— Bisogna affrettarsi, — mormorò il gigante, tornando verso i suoi compagni. — Corriamo il pericolo di rimanere tagliati fuori dalla città. —

CAPITOLO XIII. Kitab.

Non ostante gli sforzi prodigiosi compiuti dai cavalli e la fretta dei cavalieri, la notte li sorprese a una quarantina di chilometri da Kitab, nei dintorni del minuscolo e ormai deserto villaggio di Iskander.

Animali e uomini erano così sfiniti da quella marcia, che durava da quasi quarantotto ore, da rendere impossibile una maggiore avanzata.

Hossein e Tabriz, che non volevano rovinare completamente le loro cavalcature, dalle quali attendevano preziosissimi servigi nell'attacco ai briganti della steppa, si videro quindi costretti a dare il segnale della fermata.

D'altronde non pareva che i russi avessero già investita Kitab perchè, anche poco prima del tramonto, avevano incontrate immense greggi di montoni e lunghe file di cammelli che fuggivano verso occidente, senza però troppo affrettarsi, mentre invece non avevano ancora scorto nessun gruppo di cosacchi dell'avanguardia.
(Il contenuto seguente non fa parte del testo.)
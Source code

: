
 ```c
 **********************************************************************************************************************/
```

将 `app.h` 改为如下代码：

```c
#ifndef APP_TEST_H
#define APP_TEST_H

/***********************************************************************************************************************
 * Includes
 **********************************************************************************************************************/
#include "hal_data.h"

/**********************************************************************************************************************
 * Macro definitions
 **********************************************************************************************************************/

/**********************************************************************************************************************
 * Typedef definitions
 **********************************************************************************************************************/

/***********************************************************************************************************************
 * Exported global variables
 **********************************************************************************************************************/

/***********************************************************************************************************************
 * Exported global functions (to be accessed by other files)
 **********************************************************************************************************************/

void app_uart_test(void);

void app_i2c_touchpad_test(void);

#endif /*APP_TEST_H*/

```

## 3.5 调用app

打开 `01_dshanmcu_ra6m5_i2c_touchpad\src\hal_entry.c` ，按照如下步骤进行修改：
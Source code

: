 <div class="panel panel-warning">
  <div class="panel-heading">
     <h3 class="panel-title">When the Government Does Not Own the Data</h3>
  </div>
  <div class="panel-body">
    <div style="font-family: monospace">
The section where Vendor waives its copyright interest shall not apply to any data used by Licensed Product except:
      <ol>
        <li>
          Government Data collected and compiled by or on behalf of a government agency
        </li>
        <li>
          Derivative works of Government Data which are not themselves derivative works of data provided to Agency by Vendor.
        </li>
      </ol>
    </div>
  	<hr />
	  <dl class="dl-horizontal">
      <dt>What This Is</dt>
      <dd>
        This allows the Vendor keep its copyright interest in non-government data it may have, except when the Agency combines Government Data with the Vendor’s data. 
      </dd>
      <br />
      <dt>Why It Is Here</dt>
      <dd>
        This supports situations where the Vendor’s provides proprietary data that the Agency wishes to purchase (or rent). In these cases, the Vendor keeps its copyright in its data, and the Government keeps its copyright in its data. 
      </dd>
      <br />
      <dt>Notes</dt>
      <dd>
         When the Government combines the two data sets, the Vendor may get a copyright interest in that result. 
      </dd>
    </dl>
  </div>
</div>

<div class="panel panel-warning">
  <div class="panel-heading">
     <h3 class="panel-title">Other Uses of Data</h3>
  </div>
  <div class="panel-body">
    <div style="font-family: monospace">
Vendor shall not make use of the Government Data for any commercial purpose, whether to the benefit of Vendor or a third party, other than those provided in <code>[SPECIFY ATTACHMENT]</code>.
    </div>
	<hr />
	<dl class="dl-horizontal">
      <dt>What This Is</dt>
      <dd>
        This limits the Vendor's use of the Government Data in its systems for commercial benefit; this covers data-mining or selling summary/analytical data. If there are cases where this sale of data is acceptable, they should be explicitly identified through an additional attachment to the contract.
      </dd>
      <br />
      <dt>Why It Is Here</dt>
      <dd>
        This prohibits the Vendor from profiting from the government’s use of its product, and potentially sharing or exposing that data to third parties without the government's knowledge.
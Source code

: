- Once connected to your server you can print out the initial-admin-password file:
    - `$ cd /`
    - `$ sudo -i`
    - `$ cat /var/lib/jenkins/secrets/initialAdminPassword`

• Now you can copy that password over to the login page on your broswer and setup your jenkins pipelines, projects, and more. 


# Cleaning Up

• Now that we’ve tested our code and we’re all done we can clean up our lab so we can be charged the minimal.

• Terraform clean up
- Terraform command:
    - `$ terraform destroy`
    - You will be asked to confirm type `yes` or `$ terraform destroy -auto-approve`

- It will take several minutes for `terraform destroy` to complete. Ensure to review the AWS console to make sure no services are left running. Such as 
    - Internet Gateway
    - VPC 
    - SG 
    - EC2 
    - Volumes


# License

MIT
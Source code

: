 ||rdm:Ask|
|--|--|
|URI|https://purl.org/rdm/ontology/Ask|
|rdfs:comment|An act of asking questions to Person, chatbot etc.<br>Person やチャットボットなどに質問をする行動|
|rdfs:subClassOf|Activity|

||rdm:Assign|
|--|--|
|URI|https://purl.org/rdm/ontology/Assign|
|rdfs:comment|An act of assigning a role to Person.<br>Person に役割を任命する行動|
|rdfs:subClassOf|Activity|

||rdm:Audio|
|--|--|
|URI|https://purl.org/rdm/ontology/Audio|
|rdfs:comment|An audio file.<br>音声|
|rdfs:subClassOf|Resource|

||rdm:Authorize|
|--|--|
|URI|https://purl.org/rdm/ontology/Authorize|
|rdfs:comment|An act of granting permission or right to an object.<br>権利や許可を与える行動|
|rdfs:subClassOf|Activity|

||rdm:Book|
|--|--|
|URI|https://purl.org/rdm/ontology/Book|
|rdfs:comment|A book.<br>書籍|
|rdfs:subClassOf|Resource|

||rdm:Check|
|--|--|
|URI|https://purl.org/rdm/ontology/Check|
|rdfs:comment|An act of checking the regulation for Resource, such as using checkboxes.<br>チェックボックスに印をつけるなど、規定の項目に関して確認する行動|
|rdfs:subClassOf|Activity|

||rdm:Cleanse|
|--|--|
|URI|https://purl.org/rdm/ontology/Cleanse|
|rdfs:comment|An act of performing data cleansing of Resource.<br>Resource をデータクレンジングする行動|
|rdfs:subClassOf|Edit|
Essendo state le dieci o dodici capannucce di fango secco, che costituivano il minuscolo villaggio, abbandonate dagli abitanti, la scorta senz'altro le occupò, legando i cavalli intorno ai pali che erano piantati dinanzi alle porte.

— Ripartiremo dopo la mezzanotte, — disse Hossein a Tabriz e ad Abei. — Cinque o sei ore di riposo saranno bastanti per i nostri uomini e per i nostri cavalli. —

Cenarono alla lesta, colle provviste che erano rinchiuse nei sacchetti di pelle appesi alle selle, poi tutti si stesero al suolo, divisi in gruppi e non tardarono ad addormentarsi, essendo affranti.

Due uomini soli non avevano chiusi gli occhi: Abei e l'usbeko che Hossein e Tabriz avevano raccolto quasi nudo nella piccola foresta dell'Amu-Darja.